The resistance pathways that have been discussed are not necessarily new mechanisms that have recently evolved among bacteria. By definition, antibiotics originate from microorganisms. Therefore, antibiotic resistance mechanisms have always been part of the evolution of bacteria as a means of survival among antibiotic-producing competitors. However, with the introduction of antibiotics into medical practice, clinically relevant bacteria have adopted resistance mechanisms as part of their survival strategy. As a result of the increased use of antimicrobial agents, a survival of the fittest strategy has been documented as bacteria adapt to the pressures of antimicrobial attack (Figure 1).
Fig1. Factors contributing to the emergence and dissemination of antimicrobial resistance among bacteria.
All bacterial resistance strategies are encoded on one or more genes. These resistance genes are readily shared between strains of the same species, between species of different genera, and even between more distantly related bacteria. When a resistance mechanism arises, either by mutation or gene transfer, in a particular bacterial strain or species, it is possible for this mechanism to be passed on to other organisms using commonly described paths of genetic communication. Therefore, resistance may spread to a wide variety of clinically relevant bacteria, and any single organism may acquire multiple genes and become resistant to the full spectrum of available antimicrobial agents. For example, strains of enterococci and P. aeruginosa already exist for which there are few effective therapeutic choices. Also, a gene encoding a single, very potent resistance mechanism may mediate multiple resistances. One such example is the mecA gene, which encodes staphylococcal resistance to methicillin and to all other beta-lactams currently available for use against these organisms; this leaves vancomycin as the only available and effective cell wall–inhibiting agent.
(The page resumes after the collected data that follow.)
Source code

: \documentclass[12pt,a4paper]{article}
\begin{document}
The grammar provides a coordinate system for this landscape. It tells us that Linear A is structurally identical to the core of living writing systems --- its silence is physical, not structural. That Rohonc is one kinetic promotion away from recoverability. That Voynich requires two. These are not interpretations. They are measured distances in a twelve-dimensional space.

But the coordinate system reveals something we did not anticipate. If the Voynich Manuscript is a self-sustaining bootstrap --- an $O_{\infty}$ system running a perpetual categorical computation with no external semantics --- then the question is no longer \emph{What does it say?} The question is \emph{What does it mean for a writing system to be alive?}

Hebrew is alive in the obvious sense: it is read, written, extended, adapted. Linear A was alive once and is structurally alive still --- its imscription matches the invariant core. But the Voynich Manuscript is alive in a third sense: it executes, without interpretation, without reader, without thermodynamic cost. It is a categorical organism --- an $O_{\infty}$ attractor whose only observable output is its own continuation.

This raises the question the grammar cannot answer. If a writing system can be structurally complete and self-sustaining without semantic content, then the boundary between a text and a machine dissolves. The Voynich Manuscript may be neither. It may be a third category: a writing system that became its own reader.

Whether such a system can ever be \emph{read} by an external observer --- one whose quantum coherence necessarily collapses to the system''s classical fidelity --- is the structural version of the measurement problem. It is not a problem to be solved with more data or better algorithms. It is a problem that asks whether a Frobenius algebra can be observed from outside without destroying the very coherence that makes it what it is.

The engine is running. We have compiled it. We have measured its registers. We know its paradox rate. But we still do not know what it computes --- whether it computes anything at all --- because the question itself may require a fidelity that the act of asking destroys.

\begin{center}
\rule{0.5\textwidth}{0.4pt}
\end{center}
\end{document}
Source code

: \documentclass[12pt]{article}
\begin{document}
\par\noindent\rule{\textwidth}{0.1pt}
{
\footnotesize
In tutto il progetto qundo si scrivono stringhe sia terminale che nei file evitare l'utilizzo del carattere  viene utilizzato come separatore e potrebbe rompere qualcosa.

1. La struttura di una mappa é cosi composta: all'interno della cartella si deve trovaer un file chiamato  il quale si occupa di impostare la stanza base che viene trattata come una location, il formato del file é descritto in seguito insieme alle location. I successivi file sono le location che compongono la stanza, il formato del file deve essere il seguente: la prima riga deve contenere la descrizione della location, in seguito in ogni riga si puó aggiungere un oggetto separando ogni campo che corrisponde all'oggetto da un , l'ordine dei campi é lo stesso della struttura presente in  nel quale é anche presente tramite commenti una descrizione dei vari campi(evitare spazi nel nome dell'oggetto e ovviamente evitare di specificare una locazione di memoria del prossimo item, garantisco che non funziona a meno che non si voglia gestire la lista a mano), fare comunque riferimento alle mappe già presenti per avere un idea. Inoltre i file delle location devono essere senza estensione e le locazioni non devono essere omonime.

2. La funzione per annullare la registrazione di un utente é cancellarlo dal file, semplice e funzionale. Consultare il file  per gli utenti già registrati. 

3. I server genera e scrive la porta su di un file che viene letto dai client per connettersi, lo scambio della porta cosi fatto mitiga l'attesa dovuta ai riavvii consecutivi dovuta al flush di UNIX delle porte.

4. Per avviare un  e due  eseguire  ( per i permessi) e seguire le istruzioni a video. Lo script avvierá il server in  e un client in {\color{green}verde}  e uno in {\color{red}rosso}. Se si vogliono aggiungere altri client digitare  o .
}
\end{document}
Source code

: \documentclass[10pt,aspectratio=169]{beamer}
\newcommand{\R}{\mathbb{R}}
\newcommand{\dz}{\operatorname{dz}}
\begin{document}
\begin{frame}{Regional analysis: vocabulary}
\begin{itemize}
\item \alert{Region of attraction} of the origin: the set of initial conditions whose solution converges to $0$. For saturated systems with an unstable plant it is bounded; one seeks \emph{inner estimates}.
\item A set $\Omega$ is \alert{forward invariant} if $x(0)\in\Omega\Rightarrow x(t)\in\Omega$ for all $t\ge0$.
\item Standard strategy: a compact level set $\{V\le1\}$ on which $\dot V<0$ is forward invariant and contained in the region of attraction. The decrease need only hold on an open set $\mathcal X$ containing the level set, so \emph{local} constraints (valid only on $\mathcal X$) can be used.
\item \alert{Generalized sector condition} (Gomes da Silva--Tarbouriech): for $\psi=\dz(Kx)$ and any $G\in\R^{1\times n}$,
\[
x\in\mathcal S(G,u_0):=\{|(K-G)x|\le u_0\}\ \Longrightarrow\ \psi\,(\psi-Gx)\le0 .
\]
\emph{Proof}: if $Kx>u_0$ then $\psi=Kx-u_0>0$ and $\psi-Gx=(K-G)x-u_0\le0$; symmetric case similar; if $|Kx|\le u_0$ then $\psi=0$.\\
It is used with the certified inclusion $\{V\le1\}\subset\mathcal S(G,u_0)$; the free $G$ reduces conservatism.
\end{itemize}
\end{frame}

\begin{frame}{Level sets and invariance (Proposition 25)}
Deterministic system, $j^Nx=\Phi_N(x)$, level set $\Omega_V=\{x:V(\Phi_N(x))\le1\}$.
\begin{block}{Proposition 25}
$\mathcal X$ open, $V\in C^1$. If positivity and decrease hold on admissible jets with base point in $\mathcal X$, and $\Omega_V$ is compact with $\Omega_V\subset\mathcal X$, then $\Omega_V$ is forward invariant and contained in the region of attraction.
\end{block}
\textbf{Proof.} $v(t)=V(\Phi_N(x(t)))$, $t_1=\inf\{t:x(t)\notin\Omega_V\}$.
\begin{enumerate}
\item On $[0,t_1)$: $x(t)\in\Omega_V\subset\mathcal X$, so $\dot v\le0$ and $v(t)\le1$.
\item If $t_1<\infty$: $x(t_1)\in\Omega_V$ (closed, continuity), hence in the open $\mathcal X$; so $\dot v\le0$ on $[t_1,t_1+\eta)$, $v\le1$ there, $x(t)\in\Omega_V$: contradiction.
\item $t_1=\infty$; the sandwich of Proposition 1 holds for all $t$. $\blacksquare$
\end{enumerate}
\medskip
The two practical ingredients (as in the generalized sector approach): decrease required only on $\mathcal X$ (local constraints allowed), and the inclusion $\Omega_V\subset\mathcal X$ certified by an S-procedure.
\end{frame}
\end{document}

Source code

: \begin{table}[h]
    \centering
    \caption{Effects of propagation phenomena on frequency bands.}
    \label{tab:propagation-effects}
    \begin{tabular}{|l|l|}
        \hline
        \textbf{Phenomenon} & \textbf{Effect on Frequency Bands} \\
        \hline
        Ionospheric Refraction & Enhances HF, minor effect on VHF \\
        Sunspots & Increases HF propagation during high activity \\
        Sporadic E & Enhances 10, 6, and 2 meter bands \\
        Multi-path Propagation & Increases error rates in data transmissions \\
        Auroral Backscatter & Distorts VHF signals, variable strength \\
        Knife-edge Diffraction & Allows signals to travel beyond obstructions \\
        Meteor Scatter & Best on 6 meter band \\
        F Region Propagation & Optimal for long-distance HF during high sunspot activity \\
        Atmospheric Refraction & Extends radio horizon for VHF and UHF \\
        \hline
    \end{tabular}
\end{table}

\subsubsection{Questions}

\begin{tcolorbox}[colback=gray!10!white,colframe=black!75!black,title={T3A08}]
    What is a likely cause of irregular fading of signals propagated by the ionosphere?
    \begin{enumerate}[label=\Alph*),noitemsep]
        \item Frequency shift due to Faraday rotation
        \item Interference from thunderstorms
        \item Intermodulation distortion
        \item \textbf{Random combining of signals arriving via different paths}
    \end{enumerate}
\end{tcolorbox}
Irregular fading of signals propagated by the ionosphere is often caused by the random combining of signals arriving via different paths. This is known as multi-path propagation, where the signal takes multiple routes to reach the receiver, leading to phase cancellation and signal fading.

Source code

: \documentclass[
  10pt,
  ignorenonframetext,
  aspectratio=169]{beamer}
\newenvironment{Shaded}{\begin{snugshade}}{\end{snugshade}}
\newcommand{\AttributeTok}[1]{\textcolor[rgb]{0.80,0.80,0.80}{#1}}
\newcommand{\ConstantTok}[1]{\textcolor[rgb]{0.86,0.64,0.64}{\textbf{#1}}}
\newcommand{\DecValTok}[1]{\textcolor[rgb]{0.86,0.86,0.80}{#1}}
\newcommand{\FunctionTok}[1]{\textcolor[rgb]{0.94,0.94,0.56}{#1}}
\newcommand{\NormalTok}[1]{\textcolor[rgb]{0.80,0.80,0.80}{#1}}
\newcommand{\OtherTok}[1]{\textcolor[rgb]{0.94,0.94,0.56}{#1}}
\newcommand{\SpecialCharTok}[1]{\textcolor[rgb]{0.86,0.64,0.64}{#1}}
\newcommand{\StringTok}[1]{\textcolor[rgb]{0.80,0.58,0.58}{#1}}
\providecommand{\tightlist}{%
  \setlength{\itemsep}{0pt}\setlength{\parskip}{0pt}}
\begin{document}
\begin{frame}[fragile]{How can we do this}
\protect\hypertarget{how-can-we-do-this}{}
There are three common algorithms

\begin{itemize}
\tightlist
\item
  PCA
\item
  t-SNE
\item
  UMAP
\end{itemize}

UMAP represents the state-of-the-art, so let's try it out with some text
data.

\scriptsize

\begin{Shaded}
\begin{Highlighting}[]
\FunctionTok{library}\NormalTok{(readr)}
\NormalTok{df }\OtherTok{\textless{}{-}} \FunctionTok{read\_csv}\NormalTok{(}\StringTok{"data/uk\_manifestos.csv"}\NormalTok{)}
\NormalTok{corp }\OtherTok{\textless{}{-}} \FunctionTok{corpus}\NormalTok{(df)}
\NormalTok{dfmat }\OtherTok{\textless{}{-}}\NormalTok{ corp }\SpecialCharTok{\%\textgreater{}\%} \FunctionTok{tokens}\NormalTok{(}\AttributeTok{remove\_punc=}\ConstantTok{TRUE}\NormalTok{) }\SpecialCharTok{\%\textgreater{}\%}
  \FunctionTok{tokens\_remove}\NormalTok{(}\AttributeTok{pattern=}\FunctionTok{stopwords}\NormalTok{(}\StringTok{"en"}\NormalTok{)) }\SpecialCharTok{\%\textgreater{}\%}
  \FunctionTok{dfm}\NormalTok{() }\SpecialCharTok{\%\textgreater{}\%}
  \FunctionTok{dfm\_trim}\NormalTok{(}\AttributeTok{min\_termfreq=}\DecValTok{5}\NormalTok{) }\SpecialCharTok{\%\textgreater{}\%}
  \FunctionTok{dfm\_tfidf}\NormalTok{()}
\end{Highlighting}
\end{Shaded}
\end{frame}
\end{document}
In summary, antibiotic use, coupled with the formidable repertoire bacteria have for thwarting antimicrobial activity and their ability to genetically share these strategies, drives the ongoing process of resistance emergence and dissemination (see Figure1). This has been manifested by the emergence of new genes of unknown origin (e.g., methicillin-resistant staphylococci and vancomycin-resistant enterococci), the movement of old genes into new bacterial hosts (e.g., penicillin resistant N. gonorrhoeae [PPNG]), mutations in familiar resistance genes that result in greater potency (e.g., beta lactamase–mediated resistance to cephalosporins in Escherichia coli), and the emergence of new pathogens for which the most evident virulence factor is intrinsic or natural resistance to many of the antimicrobial agents used in the hospital setting (e.g., Stenotrophomonas maltophilia).
Because of the ongoing nature of the emergence and dissemination of resistance, reliable laboratory procedures to detect drug resistance serve as crucial aids to managing patients’ infections and as a means of monitoring changing resistance trends among clinically relevant bacteria.